**Exercise details**.
For the listing below, return the line containing "const wavBuffer = new", the line containing "view.setUint32(16, 16, true);", and all lines in between, exactly as written and nothing else.

**Source data**.
※ ※ ※

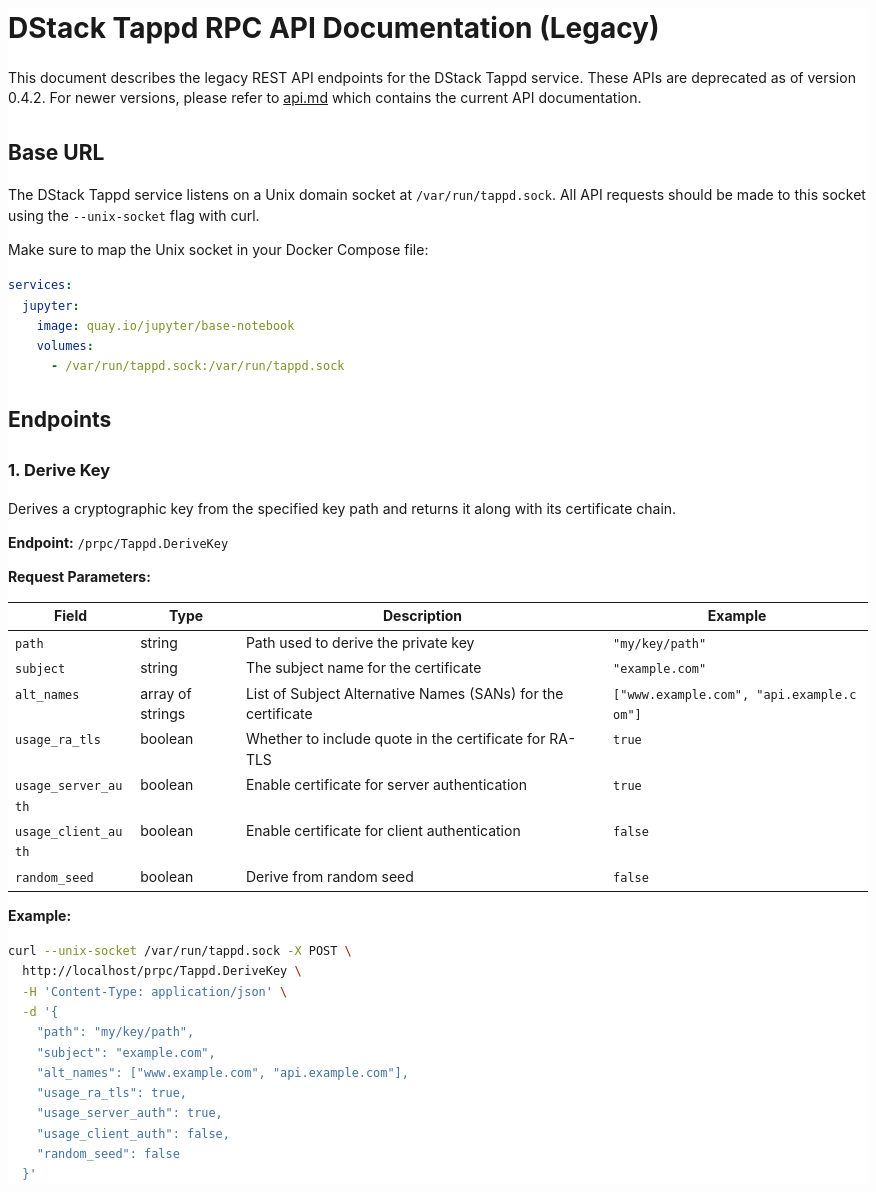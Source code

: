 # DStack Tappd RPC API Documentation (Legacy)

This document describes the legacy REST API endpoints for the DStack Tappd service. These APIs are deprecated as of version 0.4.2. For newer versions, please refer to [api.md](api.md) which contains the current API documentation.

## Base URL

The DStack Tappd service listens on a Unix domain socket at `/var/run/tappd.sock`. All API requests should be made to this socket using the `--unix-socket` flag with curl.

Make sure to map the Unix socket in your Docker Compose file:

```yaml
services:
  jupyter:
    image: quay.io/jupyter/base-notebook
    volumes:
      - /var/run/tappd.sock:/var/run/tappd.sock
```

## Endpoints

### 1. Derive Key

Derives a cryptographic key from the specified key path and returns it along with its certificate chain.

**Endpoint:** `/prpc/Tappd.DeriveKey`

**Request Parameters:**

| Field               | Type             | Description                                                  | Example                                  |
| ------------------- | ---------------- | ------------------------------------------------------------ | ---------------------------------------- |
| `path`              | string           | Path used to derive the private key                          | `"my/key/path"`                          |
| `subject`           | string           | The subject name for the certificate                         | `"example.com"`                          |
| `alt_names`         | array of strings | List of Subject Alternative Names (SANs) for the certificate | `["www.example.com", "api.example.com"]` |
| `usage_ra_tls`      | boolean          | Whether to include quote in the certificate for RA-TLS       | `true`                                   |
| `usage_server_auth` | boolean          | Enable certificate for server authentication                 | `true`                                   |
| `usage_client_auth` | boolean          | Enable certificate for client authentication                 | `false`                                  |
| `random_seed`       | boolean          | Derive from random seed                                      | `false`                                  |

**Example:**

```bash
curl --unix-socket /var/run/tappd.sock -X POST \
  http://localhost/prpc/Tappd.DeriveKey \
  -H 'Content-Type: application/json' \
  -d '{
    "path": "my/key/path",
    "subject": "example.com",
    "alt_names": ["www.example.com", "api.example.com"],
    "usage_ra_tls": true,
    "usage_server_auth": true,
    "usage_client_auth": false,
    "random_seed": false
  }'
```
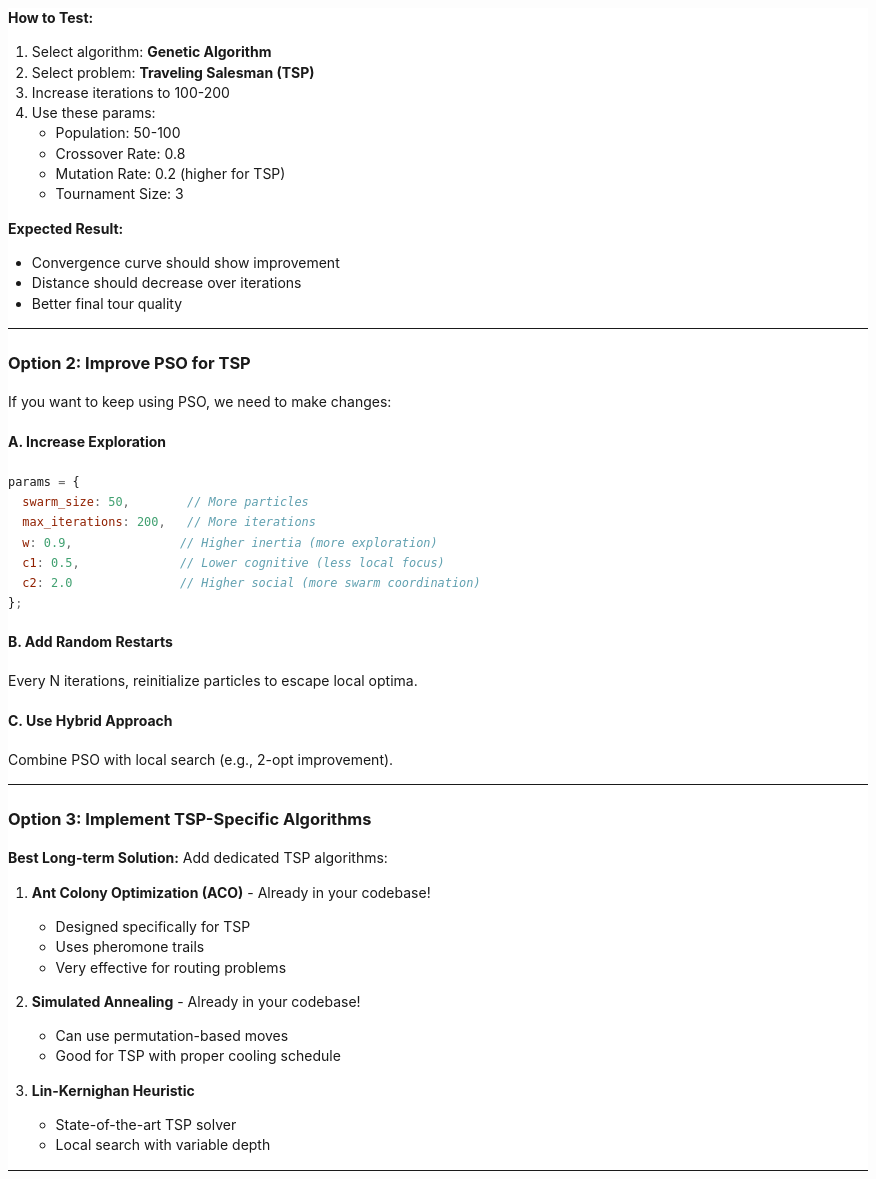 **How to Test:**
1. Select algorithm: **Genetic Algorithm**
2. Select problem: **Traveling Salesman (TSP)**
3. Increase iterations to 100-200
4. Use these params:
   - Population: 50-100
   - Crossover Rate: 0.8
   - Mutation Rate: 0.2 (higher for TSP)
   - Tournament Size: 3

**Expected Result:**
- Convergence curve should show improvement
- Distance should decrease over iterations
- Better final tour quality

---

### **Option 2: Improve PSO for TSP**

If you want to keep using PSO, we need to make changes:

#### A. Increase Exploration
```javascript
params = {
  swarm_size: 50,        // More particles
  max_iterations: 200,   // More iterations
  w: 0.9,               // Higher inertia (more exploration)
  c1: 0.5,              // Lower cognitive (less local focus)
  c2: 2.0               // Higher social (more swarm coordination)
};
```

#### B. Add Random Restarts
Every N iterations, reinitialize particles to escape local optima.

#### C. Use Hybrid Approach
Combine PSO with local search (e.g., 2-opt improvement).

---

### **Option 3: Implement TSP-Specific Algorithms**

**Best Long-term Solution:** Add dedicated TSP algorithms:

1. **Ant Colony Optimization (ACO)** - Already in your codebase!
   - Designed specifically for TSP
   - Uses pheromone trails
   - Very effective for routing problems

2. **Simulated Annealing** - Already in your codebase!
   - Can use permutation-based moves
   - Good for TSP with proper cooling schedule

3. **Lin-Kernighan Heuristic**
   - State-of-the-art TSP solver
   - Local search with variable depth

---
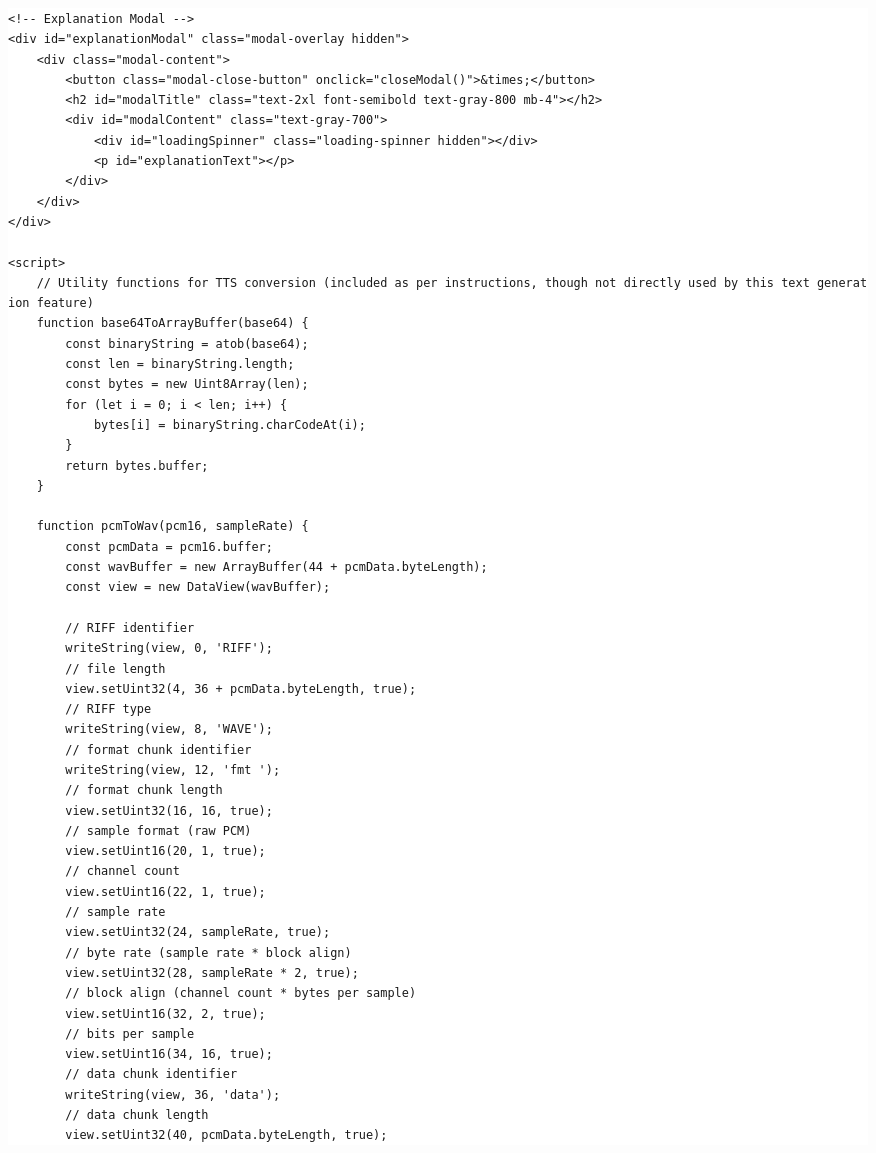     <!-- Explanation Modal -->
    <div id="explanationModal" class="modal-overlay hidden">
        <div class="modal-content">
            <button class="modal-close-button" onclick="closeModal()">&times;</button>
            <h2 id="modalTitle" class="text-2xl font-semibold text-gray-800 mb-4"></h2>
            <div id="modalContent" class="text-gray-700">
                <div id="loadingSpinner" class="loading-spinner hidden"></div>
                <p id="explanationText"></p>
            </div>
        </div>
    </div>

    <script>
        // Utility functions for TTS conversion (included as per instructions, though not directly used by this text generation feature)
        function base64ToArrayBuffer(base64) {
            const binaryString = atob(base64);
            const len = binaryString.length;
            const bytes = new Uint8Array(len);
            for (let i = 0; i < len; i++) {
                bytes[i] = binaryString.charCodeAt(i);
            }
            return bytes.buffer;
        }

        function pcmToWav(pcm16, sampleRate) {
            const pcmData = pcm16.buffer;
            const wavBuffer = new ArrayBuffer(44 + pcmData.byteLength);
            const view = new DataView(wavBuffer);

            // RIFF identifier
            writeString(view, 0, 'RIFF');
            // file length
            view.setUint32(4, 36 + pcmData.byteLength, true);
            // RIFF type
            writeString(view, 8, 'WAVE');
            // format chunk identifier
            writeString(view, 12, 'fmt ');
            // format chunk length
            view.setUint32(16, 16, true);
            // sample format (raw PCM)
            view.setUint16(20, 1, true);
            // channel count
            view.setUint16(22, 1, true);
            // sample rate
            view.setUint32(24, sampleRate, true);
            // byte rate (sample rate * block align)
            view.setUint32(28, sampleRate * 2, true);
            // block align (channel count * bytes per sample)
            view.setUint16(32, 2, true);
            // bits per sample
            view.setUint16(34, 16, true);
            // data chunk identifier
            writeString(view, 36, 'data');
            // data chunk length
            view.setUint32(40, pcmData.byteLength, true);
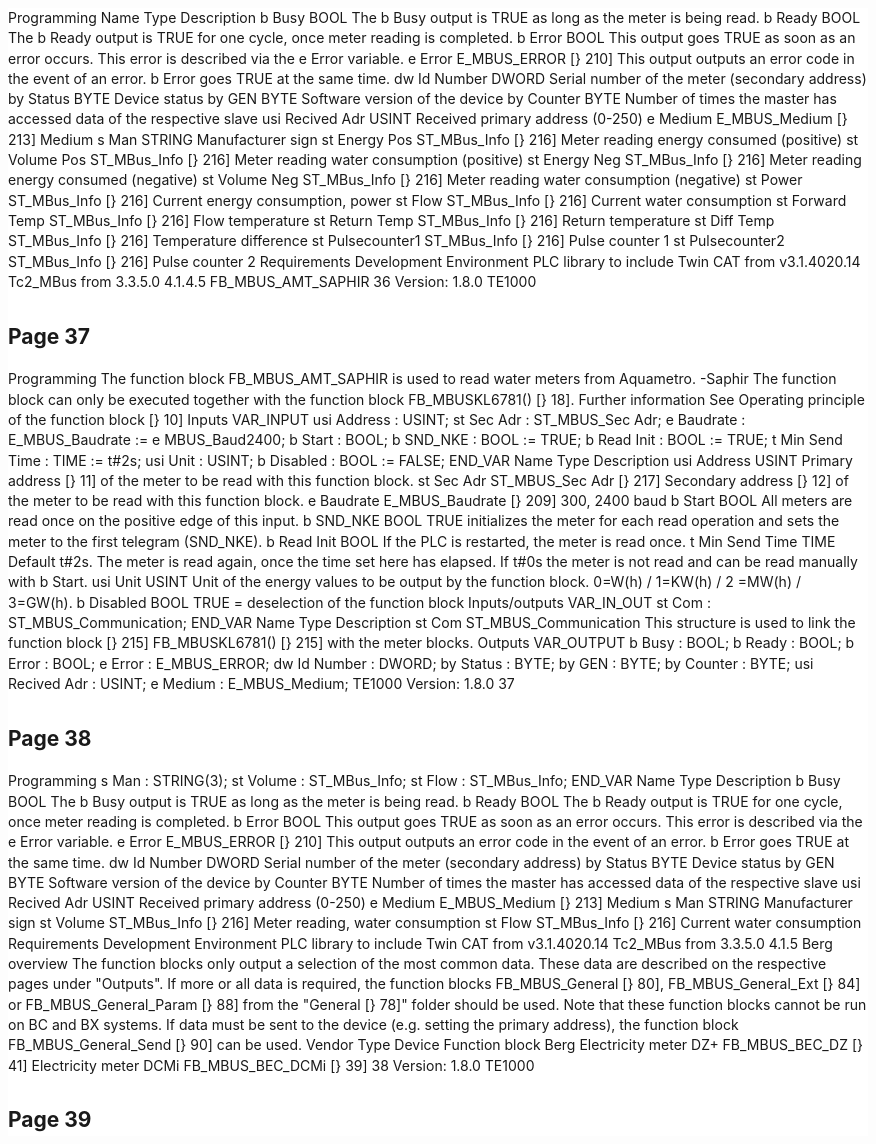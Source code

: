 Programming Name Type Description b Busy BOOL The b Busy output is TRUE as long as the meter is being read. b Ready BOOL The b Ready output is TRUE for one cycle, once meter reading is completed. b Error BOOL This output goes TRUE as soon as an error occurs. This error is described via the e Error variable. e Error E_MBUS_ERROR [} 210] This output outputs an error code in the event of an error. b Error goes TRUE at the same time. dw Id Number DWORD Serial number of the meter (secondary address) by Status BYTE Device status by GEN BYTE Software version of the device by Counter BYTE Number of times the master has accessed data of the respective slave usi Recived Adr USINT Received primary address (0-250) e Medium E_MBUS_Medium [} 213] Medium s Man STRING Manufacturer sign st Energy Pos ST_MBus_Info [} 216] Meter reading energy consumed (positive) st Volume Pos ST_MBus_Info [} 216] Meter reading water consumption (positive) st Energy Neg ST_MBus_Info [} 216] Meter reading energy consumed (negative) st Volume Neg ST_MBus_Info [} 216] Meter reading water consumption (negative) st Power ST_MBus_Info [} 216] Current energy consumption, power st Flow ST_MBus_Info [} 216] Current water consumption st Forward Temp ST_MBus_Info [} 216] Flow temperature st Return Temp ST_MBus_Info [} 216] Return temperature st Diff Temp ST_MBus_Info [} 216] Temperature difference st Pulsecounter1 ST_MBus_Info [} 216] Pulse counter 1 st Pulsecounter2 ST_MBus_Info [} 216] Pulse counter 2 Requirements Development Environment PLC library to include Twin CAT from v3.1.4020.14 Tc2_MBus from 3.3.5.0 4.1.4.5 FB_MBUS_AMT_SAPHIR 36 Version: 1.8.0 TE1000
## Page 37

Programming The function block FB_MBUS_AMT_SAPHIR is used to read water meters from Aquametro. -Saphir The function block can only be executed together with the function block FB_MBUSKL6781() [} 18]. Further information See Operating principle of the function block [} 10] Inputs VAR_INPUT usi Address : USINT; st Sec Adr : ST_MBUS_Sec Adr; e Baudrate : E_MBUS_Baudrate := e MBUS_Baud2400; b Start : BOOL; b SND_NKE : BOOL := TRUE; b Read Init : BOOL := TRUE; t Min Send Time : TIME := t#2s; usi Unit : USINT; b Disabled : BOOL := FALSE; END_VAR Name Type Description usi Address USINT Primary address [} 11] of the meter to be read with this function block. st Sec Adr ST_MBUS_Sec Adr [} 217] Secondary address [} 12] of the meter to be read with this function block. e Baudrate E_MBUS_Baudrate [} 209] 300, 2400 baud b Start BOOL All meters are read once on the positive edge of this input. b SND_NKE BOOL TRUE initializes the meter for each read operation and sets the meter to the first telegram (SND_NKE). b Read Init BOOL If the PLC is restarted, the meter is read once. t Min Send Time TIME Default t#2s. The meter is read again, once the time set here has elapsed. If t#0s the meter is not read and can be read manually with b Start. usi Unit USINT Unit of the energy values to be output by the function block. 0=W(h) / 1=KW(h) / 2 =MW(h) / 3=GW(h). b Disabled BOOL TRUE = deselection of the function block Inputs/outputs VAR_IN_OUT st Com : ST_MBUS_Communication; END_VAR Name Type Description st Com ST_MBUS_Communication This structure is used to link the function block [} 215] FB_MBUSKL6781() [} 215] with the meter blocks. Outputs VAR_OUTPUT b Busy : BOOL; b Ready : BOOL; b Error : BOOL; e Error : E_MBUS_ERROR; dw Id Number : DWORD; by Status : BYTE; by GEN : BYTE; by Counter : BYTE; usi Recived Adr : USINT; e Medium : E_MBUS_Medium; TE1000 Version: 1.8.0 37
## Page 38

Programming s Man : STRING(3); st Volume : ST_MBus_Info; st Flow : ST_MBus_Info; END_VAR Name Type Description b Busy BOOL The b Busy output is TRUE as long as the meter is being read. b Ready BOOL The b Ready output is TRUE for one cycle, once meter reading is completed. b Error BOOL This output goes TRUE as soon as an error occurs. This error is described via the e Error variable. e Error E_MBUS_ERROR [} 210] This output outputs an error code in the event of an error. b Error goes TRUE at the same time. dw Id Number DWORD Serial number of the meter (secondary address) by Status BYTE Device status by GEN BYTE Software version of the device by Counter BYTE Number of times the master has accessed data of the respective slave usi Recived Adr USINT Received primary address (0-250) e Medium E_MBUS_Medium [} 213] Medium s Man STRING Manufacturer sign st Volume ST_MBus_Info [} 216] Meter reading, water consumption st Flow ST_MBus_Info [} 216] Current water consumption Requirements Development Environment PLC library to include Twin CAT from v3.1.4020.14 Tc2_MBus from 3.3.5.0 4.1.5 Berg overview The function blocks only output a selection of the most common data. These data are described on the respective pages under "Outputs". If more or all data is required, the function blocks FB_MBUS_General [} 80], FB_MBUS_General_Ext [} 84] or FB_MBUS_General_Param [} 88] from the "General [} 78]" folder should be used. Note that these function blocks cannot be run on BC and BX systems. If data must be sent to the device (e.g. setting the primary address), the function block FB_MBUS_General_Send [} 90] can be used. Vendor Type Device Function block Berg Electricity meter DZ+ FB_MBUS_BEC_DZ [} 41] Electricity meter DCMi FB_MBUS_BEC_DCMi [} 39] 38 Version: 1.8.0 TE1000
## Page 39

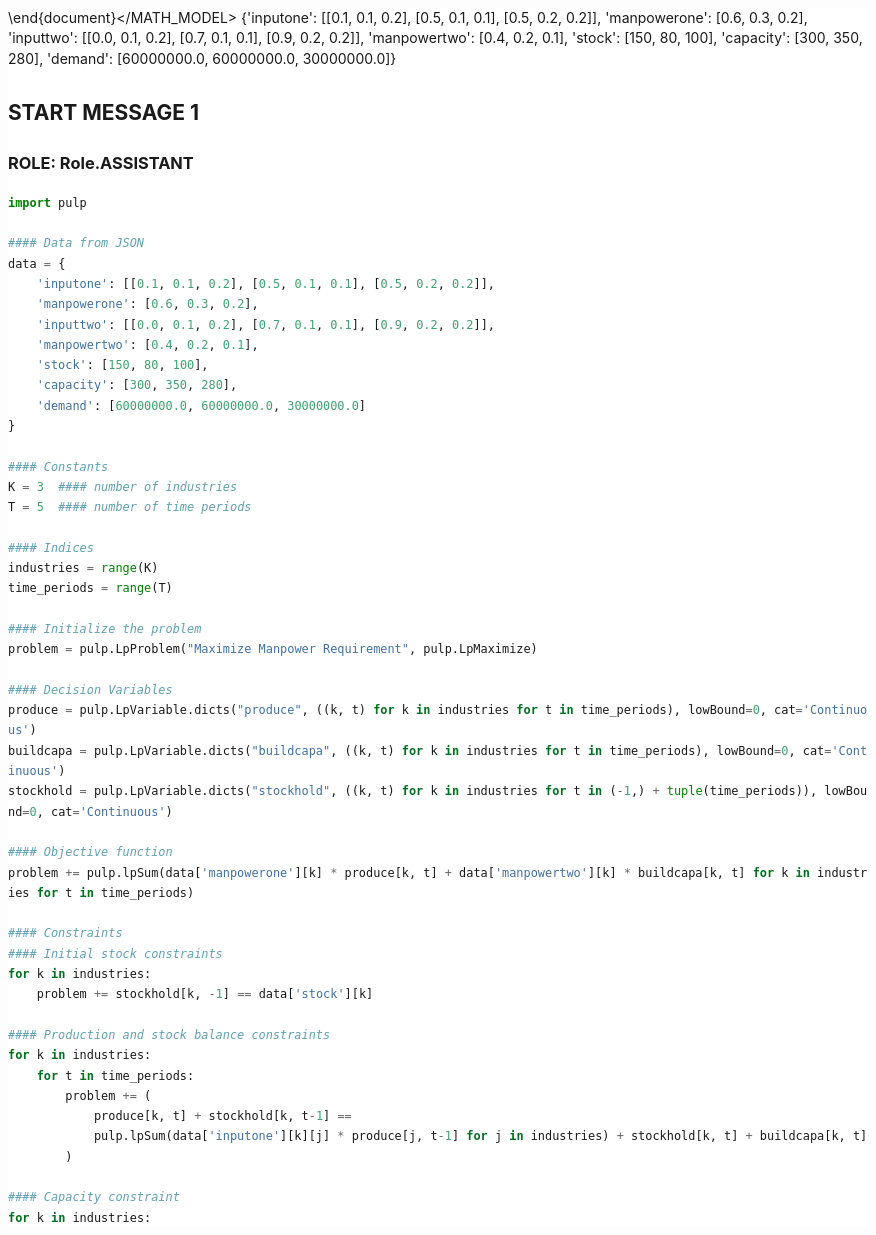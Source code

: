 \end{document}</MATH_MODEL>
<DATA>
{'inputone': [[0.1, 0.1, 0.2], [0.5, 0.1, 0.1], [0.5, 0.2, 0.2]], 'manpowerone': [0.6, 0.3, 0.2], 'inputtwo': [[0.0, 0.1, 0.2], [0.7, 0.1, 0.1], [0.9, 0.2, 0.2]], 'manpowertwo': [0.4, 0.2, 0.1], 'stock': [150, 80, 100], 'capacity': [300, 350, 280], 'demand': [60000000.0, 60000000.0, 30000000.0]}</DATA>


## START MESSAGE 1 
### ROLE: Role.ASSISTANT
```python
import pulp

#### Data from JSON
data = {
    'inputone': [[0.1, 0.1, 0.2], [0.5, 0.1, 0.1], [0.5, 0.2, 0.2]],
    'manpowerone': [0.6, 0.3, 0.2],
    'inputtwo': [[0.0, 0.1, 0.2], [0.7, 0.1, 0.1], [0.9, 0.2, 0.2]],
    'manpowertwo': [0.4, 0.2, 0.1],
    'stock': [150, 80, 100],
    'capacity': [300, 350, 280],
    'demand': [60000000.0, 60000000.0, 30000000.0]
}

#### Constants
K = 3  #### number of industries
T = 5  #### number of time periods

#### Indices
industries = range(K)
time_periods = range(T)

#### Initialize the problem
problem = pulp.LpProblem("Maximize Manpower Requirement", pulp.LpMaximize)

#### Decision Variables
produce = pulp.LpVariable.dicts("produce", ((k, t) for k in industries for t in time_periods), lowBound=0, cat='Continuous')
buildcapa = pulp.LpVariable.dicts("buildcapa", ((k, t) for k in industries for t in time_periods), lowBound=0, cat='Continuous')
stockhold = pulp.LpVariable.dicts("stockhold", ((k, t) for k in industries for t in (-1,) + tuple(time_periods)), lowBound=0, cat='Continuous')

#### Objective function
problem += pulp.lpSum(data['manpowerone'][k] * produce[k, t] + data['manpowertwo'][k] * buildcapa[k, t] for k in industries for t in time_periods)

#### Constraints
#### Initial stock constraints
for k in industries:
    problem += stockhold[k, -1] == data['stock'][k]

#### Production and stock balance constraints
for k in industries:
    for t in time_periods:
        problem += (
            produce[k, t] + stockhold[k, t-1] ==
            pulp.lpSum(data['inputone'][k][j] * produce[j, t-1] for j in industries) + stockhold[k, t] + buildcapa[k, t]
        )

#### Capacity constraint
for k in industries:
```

※ ※ ※

**Result of the task**.
            const wavBuffer = new ArrayBuffer(44 + pcmData.byteLength);
            const view = new DataView(wavBuffer);

            // RIFF identifier
            writeString(view, 0, 'RIFF');
            // file length
            view.setUint32(4, 36 + pcmData.byteLength, true);
            // RIFF type
            writeString(view, 8, 'WAVE');
            // format chunk identifier
            writeString(view, 12, 'fmt ');
            // format chunk length
            view.setUint32(16, 16, true);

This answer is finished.